═════ RAW DATA

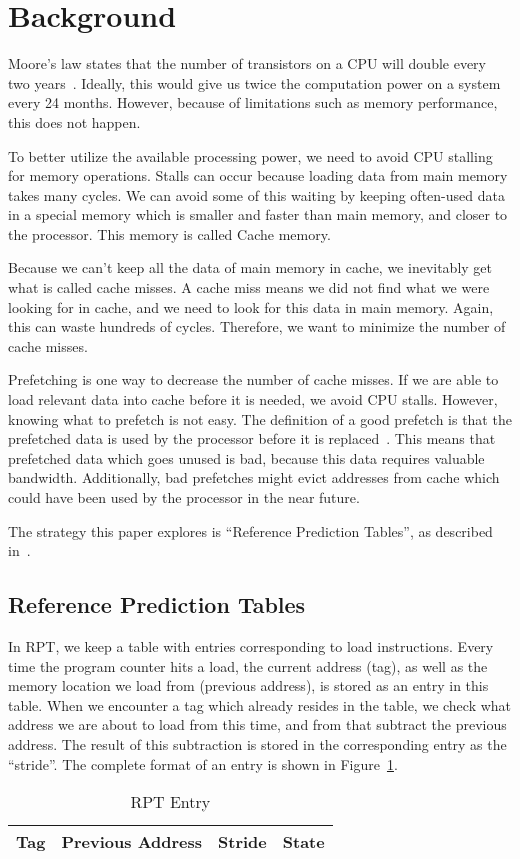 \section{Background} %


Moore's law states that the number of transistors on a CPU will double
every two years~\cite{moore}. Ideally, this would give us twice the
computation power on a system every 24 months. However, because of
limitations such as memory performance, this does not happen.

To better utilize the available processing power, we need to avoid CPU
stalling for memory operations. Stalls can occur because loading data
from main memory takes many cycles. We can avoid some of this waiting
by keeping often-used data in a special memory which is smaller and
faster than main memory, and closer to the processor. This memory is
called Cache memory.

Because we can't keep all the data of main memory in cache, we
inevitably get what is called cache misses. A cache miss means we did
not find what we were looking for in cache, and we need to look for
this data in main memory. Again, this can waste hundreds of
cycles. Therefore, we want to minimize the number of cache misses.

Prefetching is one way to decrease the number of cache misses. If we
are able to load relevant data into cache before it is needed, we
avoid CPU stalls. However, knowing what to prefetch is not easy. The
definition of a good prefetch is that the prefetched data is used by
the processor before it is
replaced~\cite{srinivasan_davidson_tyson_2004}. This means that
prefetched data which goes unused is bad, because this data requires
valuable bandwidth. Additionally, bad prefetches might evict addresses
from cache which could have been used by the processor in the near
future.

The strategy this paper explores is ``Reference Prediction Tables'', as
described in~\cite{chen_baer_1995}.

\subsection{Reference Prediction Tables}
In RPT, we keep a table with entries corresponding to load
instructions. Every time the program counter hits a load, the current
address (tag), as well as the memory location we load from
(previous address), is stored as an entry in this table. When we encounter a
tag which already resides in the table, we check what address we are
about to load from this time, and from that subtract the previous
address. The result of this subtraction is stored in the corresponding
entry as the ``stride''. The complete format of an entry is shown in
Figure~\ref{table:entry}.

\begin{table}
  \centering
  \begin{tabular}{ | c | c | c | c |}
    \hline
    Tag & Previous Address & Stride & State \\ \hline
  \end{tabular}
  \caption{RPT Entry}
  \label{table:entry}
\end{table}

══════════

- [TASK BRIEF] No pictures belong in the answer, only the lines from the top of the listing through the line containing "In RPT, we keep", repeated word for word.

- [YOUR RESPONSE]
 \section{Background} %


Moore's law states that the number of transistors on a CPU will double
every two years~\cite{moore}. Ideally, this would give us twice the
computation power on a system every 24 months. However, because of
limitations such as memory performance, this does not happen.

To better utilize the available processing power, we need to avoid CPU
stalling for memory operations. Stalls can occur because loading data
from main memory takes many cycles. We can avoid some of this waiting
by keeping often-used data in a special memory which is smaller and
faster than main memory, and closer to the processor. This memory is
called Cache memory.

Because we can't keep all the data of main memory in cache, we
inevitably get what is called cache misses. A cache miss means we did
not find what we were looking for in cache, and we need to look for
this data in main memory. Again, this can waste hundreds of
cycles. Therefore, we want to minimize the number of cache misses.

Prefetching is one way to decrease the number of cache misses. If we
are able to load relevant data into cache before it is needed, we
avoid CPU stalls. However, knowing what to prefetch is not easy. The
definition of a good prefetch is that the prefetched data is used by
the processor before it is
replaced~\cite{srinivasan_davidson_tyson_2004}. This means that
prefetched data which goes unused is bad, because this data requires
valuable bandwidth. Additionally, bad prefetches might evict addresses
from cache which could have been used by the processor in the near
future.

The strategy this paper explores is ``Reference Prediction Tables'', as
described in~\cite{chen_baer_1995}.

\subsection{Reference Prediction Tables}
In RPT, we keep a table with entries corresponding to load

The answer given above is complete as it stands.